((
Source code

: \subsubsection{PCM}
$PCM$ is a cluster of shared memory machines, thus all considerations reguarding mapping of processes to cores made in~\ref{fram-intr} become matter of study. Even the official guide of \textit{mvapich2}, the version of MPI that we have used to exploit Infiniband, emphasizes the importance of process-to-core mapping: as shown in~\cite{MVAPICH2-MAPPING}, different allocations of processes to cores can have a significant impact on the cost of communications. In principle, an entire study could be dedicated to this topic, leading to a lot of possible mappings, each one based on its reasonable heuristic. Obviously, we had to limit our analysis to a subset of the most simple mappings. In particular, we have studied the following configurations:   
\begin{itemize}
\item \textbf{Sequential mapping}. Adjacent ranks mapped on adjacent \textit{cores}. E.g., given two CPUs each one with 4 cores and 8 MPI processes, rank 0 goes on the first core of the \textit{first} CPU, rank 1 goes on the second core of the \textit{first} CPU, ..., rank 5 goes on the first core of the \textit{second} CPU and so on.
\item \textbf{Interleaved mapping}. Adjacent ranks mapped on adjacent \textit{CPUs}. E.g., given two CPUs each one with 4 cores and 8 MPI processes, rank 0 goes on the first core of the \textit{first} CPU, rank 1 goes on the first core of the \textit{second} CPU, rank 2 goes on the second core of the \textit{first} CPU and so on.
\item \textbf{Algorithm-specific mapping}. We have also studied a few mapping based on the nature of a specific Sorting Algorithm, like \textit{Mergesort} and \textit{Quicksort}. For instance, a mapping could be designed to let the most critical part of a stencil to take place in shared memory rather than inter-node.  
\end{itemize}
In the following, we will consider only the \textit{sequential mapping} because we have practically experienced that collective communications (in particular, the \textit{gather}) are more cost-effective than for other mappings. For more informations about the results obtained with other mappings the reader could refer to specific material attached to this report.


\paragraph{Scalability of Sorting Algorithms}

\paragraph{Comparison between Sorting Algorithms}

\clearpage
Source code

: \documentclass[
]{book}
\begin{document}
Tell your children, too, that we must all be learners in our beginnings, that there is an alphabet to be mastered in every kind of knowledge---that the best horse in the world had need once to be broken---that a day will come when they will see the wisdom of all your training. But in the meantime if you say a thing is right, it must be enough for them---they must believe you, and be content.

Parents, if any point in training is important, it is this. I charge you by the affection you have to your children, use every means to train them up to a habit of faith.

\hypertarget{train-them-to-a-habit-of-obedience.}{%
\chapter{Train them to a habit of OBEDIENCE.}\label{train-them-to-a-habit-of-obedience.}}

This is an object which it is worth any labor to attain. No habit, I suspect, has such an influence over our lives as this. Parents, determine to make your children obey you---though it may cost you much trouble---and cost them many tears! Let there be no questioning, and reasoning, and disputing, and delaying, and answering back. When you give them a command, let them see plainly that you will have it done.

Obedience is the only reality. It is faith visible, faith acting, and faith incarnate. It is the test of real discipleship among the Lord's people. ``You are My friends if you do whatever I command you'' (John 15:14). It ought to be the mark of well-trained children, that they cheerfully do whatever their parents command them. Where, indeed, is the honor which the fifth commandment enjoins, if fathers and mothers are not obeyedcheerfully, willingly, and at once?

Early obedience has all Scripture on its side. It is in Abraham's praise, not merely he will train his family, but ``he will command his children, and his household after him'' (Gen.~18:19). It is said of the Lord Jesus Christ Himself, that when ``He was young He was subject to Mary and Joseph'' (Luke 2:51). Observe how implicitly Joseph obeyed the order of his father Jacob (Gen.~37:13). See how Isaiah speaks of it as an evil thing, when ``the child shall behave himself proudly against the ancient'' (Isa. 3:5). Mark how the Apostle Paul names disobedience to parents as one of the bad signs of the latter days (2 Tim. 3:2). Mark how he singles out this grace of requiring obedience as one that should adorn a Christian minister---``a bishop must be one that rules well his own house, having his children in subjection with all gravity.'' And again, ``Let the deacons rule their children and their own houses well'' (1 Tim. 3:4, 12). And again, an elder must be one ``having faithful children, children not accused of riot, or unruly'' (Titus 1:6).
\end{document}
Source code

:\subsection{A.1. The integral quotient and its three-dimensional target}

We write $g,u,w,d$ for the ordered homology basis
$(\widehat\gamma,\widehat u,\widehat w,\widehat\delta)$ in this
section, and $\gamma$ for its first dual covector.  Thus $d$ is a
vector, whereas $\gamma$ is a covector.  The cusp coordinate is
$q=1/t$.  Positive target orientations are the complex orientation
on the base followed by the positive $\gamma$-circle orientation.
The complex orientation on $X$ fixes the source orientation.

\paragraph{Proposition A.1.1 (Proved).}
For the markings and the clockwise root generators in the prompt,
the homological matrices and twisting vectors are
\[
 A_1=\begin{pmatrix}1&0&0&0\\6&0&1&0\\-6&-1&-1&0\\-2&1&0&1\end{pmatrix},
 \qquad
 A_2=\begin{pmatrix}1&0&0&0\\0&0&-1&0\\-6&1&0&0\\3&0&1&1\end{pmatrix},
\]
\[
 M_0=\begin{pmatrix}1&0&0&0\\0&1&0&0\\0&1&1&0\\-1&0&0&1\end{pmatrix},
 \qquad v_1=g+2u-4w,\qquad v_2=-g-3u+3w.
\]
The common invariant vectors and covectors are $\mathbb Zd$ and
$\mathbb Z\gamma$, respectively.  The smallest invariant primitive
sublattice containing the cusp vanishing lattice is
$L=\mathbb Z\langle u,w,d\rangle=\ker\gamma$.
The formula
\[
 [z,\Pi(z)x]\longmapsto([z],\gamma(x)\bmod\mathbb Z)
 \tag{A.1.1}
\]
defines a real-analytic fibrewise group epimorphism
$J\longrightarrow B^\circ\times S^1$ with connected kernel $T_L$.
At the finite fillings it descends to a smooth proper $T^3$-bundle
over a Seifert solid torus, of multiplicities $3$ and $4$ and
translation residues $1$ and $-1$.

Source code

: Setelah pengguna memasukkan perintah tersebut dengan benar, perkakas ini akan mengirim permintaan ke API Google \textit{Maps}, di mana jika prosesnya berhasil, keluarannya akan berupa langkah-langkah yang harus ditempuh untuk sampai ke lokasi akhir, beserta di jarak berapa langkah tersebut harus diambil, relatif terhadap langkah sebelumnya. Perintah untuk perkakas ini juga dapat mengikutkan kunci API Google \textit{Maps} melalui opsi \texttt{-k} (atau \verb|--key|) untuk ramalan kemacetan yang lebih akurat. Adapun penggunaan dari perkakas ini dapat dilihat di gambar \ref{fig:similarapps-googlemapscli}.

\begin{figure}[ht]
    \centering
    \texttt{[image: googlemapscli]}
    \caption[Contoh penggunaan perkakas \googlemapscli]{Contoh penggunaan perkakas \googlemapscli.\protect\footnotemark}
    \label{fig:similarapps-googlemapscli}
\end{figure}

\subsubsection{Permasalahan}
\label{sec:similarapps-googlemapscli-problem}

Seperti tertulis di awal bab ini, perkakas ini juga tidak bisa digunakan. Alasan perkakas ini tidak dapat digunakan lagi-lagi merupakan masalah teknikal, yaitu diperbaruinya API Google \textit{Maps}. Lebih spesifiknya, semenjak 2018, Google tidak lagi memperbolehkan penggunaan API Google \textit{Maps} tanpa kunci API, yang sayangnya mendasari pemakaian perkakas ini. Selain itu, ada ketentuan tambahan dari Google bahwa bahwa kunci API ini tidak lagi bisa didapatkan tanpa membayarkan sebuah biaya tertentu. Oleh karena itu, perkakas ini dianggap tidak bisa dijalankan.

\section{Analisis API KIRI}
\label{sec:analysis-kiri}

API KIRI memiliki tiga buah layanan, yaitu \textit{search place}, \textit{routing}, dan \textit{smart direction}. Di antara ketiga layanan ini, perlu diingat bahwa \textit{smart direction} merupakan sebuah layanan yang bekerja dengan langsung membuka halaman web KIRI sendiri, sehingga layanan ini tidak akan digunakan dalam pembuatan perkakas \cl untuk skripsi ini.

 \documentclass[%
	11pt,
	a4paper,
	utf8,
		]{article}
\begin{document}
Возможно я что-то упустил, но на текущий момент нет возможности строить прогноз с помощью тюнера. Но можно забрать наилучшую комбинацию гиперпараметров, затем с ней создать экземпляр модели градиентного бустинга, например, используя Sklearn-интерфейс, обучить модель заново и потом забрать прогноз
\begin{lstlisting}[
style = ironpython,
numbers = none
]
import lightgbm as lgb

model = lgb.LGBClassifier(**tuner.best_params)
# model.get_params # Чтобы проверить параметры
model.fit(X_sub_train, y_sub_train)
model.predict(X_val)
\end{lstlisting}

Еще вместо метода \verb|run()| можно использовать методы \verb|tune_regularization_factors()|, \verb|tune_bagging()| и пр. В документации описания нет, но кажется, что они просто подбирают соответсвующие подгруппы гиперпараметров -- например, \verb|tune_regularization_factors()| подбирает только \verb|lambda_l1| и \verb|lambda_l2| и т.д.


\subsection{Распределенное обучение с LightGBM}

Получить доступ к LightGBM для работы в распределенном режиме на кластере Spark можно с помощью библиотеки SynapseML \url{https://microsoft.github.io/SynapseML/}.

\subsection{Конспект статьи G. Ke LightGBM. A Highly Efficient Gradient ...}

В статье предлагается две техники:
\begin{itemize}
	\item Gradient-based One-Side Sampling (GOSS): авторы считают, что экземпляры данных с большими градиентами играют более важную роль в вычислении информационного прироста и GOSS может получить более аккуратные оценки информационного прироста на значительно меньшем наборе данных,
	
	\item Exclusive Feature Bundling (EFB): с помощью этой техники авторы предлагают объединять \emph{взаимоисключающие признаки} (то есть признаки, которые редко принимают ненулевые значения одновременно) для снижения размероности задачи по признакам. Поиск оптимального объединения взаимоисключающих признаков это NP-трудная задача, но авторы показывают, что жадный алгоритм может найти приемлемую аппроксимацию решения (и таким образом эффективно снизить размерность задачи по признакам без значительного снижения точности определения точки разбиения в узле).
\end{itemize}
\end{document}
))
YOUR OBJECTIVE:
Once you have read through the entries above, state how many lines hold the word "every", giving nothing but the number.

RESPONSE BELOW:
2